What this task involves
The word "パトリオット" may appear in some of the lines below. State how many lines contain it, and write only that number.

Pictures paired with source code
◇ ◇ ◇ ◇ ◇
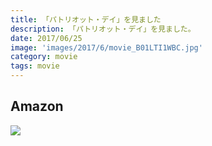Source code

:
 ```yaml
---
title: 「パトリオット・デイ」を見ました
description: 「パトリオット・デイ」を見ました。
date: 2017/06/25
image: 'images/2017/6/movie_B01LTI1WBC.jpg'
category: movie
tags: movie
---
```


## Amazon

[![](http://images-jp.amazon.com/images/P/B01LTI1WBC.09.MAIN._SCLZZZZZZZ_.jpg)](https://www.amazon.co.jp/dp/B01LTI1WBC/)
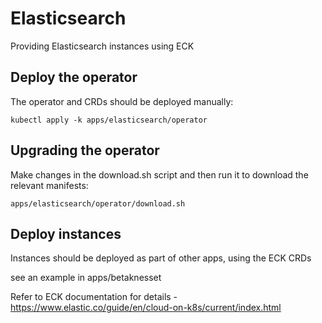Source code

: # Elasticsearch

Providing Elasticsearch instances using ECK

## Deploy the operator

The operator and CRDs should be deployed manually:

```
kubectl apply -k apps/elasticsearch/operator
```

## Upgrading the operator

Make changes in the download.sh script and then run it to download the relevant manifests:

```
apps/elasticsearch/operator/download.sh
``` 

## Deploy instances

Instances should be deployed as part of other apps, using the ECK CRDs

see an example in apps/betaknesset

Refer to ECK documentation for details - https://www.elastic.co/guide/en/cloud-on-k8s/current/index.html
◇ ◇ ◇ ◇ ◇
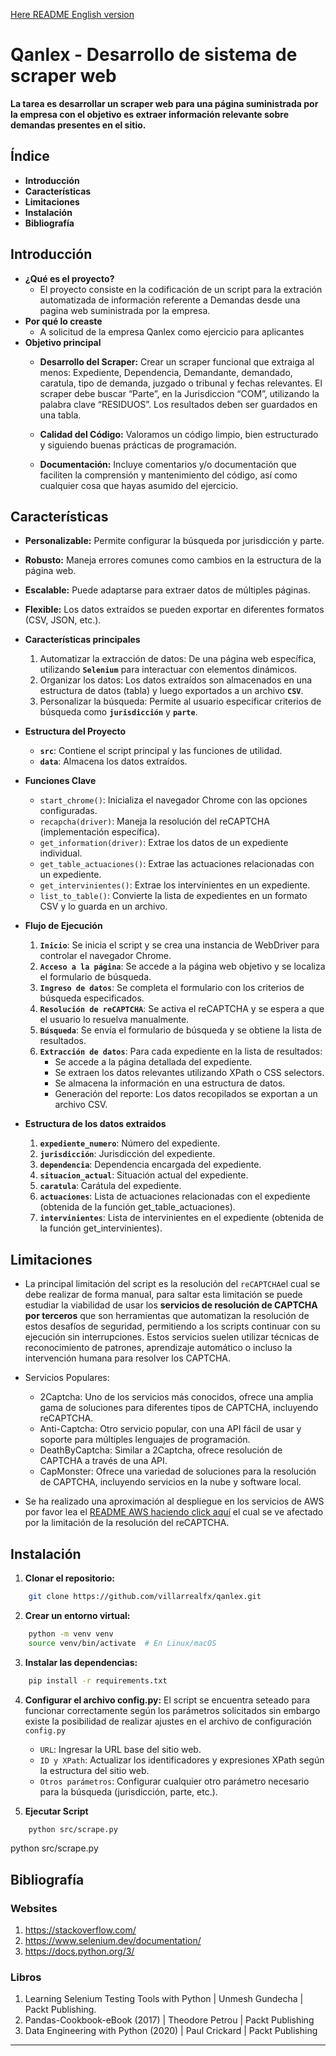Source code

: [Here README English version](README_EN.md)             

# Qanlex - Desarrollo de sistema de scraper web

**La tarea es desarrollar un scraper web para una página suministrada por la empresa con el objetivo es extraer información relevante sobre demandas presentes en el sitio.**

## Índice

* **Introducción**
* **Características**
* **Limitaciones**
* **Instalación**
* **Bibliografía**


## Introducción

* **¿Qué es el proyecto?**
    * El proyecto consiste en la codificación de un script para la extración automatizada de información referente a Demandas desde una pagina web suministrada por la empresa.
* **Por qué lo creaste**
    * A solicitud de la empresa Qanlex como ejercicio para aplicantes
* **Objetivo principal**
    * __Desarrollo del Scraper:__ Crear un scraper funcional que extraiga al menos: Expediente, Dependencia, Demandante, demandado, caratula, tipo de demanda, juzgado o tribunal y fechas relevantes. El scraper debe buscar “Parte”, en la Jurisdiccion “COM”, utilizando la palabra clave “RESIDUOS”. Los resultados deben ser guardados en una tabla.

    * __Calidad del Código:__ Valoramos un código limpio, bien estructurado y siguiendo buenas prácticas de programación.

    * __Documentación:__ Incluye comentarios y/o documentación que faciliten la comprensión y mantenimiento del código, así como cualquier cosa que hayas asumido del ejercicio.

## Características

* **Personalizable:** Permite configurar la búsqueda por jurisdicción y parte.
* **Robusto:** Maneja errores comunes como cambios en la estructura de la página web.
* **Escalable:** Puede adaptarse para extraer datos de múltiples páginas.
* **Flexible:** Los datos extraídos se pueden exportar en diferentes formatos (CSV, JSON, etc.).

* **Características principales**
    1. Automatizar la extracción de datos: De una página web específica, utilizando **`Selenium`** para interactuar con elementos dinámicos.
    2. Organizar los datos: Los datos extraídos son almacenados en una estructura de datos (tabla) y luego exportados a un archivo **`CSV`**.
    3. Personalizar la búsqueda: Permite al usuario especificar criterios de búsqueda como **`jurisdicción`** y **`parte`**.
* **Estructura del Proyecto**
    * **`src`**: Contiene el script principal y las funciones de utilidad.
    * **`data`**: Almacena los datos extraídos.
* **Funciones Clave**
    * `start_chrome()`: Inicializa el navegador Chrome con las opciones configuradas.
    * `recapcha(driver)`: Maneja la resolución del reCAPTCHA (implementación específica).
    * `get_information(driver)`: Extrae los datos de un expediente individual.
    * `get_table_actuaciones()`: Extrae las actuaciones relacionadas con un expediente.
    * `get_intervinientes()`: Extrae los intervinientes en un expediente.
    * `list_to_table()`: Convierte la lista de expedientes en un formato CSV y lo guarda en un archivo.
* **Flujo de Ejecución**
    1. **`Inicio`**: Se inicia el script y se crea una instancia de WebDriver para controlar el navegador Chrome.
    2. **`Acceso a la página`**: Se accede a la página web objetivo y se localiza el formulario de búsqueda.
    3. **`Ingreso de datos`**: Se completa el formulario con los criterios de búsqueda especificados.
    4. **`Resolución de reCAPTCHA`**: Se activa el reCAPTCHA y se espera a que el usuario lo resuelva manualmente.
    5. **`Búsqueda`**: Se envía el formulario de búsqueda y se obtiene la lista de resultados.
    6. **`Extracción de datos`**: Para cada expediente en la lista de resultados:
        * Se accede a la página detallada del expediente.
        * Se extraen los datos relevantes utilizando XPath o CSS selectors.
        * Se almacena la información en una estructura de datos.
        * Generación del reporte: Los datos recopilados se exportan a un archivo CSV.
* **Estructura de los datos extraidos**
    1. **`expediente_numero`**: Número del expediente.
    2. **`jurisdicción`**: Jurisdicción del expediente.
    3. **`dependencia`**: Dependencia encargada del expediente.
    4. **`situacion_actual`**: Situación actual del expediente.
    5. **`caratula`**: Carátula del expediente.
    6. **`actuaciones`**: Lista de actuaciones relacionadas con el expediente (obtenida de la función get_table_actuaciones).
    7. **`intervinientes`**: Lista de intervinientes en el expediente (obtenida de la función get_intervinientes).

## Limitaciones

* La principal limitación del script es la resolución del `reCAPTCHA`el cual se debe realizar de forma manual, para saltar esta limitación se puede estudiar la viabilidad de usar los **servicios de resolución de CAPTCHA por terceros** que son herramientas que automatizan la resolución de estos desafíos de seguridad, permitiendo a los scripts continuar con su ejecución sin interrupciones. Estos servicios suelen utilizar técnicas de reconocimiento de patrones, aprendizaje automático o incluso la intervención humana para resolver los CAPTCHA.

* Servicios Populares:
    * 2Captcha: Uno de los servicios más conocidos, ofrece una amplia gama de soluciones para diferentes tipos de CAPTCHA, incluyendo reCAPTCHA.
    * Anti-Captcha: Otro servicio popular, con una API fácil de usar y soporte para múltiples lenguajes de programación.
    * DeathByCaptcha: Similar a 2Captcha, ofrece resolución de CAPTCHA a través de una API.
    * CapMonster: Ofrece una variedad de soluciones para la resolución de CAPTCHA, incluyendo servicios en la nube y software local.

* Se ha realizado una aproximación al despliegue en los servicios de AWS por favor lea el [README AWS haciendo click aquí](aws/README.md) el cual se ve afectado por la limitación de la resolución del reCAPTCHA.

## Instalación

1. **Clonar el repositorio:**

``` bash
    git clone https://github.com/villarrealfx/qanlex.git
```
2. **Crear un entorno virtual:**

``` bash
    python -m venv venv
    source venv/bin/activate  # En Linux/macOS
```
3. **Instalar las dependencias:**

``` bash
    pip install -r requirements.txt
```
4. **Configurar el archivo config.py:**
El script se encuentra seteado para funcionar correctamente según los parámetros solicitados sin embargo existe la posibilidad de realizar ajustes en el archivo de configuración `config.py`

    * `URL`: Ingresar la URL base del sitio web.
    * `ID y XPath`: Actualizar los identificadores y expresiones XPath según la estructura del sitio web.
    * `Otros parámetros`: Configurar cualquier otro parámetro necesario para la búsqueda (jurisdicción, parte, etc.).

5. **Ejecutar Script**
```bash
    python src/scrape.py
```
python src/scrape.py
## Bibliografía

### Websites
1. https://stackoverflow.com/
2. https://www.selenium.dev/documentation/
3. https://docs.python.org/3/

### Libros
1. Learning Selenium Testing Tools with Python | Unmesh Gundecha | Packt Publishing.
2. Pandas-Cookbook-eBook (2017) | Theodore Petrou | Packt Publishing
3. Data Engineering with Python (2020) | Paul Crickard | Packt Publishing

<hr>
◇ ◇ ◇ ◇ ◇
Output for this task
2